§ **Data supplied**
::::::::
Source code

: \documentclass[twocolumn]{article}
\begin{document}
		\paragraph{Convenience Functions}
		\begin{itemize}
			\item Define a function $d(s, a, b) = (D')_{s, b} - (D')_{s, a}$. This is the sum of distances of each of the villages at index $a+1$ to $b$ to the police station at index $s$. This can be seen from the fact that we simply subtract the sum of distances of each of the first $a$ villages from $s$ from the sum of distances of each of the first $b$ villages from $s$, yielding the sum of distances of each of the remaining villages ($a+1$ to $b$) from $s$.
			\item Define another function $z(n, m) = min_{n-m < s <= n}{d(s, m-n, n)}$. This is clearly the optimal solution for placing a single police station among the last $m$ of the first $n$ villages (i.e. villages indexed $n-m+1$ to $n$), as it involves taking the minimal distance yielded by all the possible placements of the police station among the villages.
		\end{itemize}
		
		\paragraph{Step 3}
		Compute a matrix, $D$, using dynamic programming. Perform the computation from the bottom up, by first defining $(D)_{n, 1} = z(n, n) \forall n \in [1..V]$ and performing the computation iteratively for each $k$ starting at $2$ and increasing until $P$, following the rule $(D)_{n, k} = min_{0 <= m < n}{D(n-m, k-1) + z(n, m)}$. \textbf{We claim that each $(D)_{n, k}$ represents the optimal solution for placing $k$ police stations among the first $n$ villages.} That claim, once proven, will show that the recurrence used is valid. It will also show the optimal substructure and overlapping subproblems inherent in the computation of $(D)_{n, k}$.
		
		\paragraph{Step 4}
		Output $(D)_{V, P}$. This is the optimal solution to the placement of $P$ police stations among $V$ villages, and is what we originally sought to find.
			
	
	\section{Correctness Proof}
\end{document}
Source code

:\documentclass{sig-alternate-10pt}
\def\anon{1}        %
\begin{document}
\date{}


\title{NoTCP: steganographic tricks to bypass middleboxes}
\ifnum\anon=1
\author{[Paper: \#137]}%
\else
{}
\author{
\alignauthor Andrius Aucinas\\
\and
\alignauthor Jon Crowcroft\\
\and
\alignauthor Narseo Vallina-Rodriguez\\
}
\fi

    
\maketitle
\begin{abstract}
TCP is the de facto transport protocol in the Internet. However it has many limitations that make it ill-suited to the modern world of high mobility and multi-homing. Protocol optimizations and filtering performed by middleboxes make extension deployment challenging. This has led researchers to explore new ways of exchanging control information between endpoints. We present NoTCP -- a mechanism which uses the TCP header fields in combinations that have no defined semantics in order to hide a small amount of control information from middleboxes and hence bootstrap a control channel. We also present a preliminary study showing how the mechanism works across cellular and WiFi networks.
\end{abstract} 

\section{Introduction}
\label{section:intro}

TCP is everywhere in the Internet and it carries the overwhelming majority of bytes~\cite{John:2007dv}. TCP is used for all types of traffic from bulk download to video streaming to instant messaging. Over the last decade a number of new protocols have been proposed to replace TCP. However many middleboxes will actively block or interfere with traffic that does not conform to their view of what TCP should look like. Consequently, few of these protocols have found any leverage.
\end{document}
::::::::
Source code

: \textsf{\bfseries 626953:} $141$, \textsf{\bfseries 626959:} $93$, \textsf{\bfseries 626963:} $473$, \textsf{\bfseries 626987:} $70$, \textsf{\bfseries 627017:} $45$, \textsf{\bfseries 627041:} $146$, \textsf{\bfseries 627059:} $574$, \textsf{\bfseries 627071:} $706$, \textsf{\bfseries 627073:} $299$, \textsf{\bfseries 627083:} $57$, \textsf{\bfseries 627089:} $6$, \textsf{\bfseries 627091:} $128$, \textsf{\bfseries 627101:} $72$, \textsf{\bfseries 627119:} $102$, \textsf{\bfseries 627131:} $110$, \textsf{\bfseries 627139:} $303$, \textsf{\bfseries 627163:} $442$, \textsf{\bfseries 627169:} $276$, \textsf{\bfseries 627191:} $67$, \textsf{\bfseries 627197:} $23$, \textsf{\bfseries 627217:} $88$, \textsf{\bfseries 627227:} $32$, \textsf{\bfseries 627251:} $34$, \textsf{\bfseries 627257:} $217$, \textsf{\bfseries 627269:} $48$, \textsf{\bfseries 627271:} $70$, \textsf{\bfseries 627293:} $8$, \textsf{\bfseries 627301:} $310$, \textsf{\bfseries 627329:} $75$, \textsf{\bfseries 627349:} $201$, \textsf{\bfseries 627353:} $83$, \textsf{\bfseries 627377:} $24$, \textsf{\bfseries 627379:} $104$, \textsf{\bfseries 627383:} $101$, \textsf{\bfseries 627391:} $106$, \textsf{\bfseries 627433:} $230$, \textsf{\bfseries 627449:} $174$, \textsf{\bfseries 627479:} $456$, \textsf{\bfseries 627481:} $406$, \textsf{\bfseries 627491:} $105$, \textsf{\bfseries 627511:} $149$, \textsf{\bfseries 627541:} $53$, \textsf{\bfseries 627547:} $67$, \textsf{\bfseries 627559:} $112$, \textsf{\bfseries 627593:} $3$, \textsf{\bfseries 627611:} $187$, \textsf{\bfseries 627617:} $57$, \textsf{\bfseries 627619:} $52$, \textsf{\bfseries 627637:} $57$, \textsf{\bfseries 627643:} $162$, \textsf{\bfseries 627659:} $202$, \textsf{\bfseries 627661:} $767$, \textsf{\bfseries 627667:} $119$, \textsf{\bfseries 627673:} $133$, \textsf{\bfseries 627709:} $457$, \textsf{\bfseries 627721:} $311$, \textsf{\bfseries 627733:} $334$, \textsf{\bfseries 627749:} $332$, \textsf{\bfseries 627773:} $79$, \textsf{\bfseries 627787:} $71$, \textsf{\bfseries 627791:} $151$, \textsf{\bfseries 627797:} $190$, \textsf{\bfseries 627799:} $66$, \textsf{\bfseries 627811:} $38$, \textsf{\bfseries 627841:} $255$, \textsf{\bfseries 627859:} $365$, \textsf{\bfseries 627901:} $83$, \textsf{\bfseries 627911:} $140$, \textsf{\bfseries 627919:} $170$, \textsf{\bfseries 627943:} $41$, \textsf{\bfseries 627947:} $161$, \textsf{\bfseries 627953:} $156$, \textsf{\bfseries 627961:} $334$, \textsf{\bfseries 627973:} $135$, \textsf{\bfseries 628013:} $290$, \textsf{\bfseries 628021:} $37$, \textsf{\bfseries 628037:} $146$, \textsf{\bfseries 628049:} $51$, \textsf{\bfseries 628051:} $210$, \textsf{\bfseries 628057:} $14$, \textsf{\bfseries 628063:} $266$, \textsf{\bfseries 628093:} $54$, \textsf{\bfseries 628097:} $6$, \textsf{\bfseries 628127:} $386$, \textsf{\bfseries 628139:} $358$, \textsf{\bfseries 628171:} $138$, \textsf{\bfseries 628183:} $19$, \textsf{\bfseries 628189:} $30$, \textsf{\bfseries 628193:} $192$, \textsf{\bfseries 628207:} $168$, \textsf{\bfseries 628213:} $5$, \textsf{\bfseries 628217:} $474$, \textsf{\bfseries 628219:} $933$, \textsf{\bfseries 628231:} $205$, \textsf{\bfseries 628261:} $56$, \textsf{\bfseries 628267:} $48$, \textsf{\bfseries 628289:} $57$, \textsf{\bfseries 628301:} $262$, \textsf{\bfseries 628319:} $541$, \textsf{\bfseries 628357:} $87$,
::::::::
§ **Your objective**
Where does the string "villages" appear in the records? Copy every line that holds it.

§ **Expected output**
			\item Define a function $d(s, a, b) = (D')_{s, b} - (D')_{s, a}$. This is the sum of distances of each of the villages at index $a+1$ to $b$ to the police station at index $s$. This can be seen from the fact that we simply subtract the sum of distances of each of the first $a$ villages from $s$ from the sum of distances of each of the first $b$ villages from $s$, yielding the sum of distances of each of the remaining villages ($a+1$ to $b$) from $s$.
			\item Define another function $z(n, m) = min_{n-m < s <= n}{d(s, m-n, n)}$. This is clearly the optimal solution for placing a single police station among the last $m$ of the first $n$ villages (i.e. villages indexed $n-m+1$ to $n$), as it involves taking the minimal distance yielded by all the possible placements of the police station among the villages.
		Compute a matrix, $D$, using dynamic programming. Perform the computation from the bottom up, by first defining $(D)_{n, 1} = z(n, n) \forall n \in [1..V]$ and performing the computation iteratively for each $k$ starting at $2$ and increasing until $P$, following the rule $(D)_{n, k} = min_{0 <= m < n}{D(n-m, k-1) + z(n, m)}$. \textbf{We claim that each $(D)_{n, k}$ represents the optimal solution for placing $k$ police stations among the first $n$ villages.} That claim, once proven, will show that the recurrence used is valid. It will also show the optimal substructure and overlapping subproblems inherent in the computation of $(D)_{n, k}$.
		Output $(D)_{V, P}$. This is the optimal solution to the placement of $P$ police stations among $V$ villages, and is what we originally sought to find.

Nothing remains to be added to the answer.